6. SMS appointment reminders
Getting appointment reminders from your Google calendar sent to your phone can really help if you have to be away from your desk during the day. The first step to setting up the SMS alerts is to enable the feature and link your mobile number in calendar settings. Click the gear icon on the top right of your calendar page and select “Settings.” Then, click the “Mobile Setup” option at the top and fill out the forms on that page and click save.
Once you have the feature enabled, you will need to select the reminder to be sent to your phone. When you are creating the event, or viewing an event, you have the option to select a reminder. Once the SMS feature in enable, it should show up on the drop-down menu next to “Reminders.” Once you have selected SMS, finish creating the reminder and it should text you at the appointed time.
7. Paste without formatting
This is, without a doubt, one of the best tips for those of us who use Google Docs to create content. Basically, it enables the user to paste a section of text without any of its original formatting if you are pasting into a Google App from Chrome.
Highlight and copy a section of text, then paste it by clicking Control + Shift + V for a PC or Command + Shift + V for a Mac. You should be able to paste your text into a document with no formatting issues.
8. Google Tasks
Another oft-overlooked feature of Google Apps is the tasks feature available in Gmail and Google Calendar. To access tasks through Gmail, click on the drop-down arrow next to “Mail” on the top left section of your screen.
Tasks can be created from the task inbox or an email. There is a + at the bottom of the tasks inbox to create a new task. From an email, click the “More” drop-down button at the top of an email and click “Add to tasks.” Tasks created from an email will link back to the original email so you can understand the context of the task. You can also use this button to create an event from an email. For Chrome users, Google also offers a Tasks extension.
9. Email filters
This is a great resource for folks who are making the move from Microsoft Outlook and are looking for a feature that is similar to the “rules” feature of Outlook. To access filters, first click the gear icon on the top right of your Gmail page. Select settings, and Filters tab will be at the top of the settings page toward the middle.
Once you reach the filters page, you will have the option to create a new filter or import filters. Click “Create a new filter” to create a filter based on sender, recipient, included words, attachments, and a couple other options. The import filters options will let you upload an XML file to import filters from that file.
10. Label emails
One of the easiest ways to quickly clean up your inbox is through the use of labels. Labels are essentially tags to help your categorize certain emails. Labels took the place of the previously-available folders for your inbox. You have the option to create new labels, and the color code them to help with organization. For example, I use red for my “Urgent” label.
To create a new label click the down around next to “More” on the left side of the page under where it says Inbox and Sent Mail. You will then see the option under that to “Create new label.” Once you click that and enter the name of your label, you will have the option next to that label under an existing one, essentially making it a sub-label. Meaning, you can create a “Finance” label nested under “Urgent” to categorize urgent financial emails.

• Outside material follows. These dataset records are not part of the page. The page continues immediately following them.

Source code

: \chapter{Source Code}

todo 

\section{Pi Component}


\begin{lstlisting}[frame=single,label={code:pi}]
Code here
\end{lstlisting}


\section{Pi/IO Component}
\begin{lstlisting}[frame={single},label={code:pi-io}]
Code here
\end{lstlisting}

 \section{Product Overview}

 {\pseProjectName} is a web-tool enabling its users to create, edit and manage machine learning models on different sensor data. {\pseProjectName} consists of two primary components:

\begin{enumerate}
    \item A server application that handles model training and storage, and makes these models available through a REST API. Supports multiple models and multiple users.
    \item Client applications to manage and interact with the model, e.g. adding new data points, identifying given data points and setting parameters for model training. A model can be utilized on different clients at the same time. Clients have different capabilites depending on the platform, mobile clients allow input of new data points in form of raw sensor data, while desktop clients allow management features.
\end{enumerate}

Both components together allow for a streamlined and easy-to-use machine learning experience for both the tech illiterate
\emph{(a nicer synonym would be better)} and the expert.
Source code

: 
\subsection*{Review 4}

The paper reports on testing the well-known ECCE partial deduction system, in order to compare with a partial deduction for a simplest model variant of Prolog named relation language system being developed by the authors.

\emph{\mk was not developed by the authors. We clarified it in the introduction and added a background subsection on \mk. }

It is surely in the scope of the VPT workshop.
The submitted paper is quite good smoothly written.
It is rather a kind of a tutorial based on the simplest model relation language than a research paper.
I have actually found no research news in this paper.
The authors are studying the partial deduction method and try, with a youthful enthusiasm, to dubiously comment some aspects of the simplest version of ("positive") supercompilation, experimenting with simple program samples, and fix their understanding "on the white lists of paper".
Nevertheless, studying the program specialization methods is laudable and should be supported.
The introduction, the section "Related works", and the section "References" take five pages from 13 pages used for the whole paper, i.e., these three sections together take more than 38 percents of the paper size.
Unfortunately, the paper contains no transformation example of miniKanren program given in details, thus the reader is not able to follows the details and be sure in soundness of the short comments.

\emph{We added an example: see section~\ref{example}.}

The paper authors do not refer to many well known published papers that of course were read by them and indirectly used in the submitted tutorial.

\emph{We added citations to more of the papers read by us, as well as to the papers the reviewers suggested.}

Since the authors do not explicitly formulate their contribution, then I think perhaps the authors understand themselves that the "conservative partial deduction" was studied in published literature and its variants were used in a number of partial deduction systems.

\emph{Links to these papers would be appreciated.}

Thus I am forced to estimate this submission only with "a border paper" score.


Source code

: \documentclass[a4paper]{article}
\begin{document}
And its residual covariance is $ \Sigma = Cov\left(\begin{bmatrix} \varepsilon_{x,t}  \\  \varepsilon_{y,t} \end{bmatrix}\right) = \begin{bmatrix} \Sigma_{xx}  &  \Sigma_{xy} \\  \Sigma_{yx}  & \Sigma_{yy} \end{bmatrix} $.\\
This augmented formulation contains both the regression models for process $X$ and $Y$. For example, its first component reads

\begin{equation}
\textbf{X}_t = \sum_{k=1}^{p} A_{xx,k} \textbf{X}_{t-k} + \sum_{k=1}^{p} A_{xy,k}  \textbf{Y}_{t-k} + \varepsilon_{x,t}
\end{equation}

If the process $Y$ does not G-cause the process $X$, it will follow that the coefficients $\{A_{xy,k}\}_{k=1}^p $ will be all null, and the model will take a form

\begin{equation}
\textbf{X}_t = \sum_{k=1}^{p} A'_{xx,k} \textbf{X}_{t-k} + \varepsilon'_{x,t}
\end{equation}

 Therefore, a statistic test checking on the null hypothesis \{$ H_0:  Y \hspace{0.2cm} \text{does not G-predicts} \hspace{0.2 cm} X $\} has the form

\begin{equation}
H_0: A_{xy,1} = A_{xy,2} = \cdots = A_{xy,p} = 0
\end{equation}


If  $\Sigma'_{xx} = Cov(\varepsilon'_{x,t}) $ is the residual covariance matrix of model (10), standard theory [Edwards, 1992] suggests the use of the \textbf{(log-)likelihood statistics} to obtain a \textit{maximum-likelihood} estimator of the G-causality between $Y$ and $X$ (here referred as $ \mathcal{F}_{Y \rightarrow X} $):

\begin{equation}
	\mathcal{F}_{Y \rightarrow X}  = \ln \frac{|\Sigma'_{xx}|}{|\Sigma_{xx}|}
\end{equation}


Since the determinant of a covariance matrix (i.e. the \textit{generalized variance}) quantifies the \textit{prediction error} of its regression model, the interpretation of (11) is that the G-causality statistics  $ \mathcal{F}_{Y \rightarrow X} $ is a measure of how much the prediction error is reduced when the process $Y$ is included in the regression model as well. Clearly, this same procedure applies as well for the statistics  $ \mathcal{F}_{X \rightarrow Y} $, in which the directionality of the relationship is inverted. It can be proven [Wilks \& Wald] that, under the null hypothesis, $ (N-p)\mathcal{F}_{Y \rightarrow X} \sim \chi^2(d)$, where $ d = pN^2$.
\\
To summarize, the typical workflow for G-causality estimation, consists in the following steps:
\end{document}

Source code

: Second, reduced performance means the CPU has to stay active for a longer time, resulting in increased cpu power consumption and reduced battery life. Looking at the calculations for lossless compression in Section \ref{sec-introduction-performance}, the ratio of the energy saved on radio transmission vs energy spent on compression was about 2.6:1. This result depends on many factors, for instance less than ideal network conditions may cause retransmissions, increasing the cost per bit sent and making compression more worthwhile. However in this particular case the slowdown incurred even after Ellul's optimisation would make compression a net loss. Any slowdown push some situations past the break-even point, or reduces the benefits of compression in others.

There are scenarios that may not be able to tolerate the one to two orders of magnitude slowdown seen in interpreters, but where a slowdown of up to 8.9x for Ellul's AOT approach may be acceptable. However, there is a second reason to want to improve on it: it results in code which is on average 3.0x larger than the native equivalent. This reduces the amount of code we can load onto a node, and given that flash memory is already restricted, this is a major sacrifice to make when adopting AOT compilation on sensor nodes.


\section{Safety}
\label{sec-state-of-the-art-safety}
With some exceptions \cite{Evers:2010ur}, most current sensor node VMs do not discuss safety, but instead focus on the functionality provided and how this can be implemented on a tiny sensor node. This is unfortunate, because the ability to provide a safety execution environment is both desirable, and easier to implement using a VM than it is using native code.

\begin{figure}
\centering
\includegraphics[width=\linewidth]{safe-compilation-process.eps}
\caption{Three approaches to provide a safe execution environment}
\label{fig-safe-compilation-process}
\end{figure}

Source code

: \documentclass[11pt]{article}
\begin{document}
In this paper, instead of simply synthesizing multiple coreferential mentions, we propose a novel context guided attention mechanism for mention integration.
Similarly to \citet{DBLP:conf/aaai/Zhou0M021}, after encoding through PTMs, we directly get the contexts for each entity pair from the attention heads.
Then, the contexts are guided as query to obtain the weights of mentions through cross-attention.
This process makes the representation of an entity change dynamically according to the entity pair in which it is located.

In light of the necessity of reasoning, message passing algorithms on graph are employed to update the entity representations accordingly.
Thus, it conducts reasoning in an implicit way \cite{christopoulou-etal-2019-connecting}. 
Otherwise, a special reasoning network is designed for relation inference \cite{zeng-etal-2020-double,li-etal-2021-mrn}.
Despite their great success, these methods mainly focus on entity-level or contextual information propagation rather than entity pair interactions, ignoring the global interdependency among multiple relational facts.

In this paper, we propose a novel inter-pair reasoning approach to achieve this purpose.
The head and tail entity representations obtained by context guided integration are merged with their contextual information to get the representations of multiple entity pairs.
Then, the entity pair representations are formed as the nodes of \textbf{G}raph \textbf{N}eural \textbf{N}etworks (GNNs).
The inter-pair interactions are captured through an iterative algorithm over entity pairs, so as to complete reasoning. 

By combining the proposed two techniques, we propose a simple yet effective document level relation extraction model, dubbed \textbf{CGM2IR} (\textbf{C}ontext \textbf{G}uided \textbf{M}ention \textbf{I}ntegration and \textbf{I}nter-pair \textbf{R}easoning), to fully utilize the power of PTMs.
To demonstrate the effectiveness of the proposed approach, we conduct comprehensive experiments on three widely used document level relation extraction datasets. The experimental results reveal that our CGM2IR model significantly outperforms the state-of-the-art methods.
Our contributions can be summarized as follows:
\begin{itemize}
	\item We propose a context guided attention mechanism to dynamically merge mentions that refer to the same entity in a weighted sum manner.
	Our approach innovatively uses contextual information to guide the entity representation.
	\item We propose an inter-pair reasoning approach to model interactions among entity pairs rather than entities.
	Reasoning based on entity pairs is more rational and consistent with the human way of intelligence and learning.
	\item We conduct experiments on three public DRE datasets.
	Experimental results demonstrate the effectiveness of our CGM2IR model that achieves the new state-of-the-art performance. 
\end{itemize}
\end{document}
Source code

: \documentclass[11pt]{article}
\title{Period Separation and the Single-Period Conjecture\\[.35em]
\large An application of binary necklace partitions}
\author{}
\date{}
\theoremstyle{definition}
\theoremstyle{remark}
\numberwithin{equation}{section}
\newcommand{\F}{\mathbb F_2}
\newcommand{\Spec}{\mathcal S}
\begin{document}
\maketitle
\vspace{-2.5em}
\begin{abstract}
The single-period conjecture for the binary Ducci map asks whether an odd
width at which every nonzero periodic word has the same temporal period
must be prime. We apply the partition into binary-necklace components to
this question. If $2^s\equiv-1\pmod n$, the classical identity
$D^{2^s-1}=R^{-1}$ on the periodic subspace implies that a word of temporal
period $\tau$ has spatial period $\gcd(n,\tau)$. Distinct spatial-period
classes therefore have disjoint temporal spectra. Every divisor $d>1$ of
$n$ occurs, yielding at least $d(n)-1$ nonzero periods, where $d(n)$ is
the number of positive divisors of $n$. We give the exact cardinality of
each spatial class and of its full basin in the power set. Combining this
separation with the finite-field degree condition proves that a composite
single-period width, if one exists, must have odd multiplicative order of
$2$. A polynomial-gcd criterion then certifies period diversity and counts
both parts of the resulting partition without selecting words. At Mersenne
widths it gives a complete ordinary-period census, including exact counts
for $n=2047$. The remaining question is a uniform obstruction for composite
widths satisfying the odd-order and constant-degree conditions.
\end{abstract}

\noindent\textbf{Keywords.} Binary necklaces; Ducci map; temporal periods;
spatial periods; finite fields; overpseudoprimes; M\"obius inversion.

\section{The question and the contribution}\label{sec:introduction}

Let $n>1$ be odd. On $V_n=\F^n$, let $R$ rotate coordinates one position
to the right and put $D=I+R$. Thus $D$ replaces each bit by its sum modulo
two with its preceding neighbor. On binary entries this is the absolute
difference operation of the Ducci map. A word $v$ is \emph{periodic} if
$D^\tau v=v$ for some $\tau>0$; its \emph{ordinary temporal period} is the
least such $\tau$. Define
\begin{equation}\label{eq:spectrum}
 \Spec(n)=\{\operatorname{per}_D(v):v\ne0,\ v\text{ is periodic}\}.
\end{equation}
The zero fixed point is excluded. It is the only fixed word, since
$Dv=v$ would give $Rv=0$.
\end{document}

Once you have created a label, you have the option to assign or change the label’s color. When you see the label name appear on the left side of the page, there will be a down arrow that appears when you hover over the name of the label. Click that arrow to assign a color. At this point you can drag the label onto an email in your inbox to add a color tag or drag an email into the label to move it out of inbox and into the label.
Once you have labels created, you can set up email filters to send emails from certain contacts or with certain subjects to a label, bypassing the inbox altogether. This has the potential to save you a lot of time in the morning as you sift through your new emails.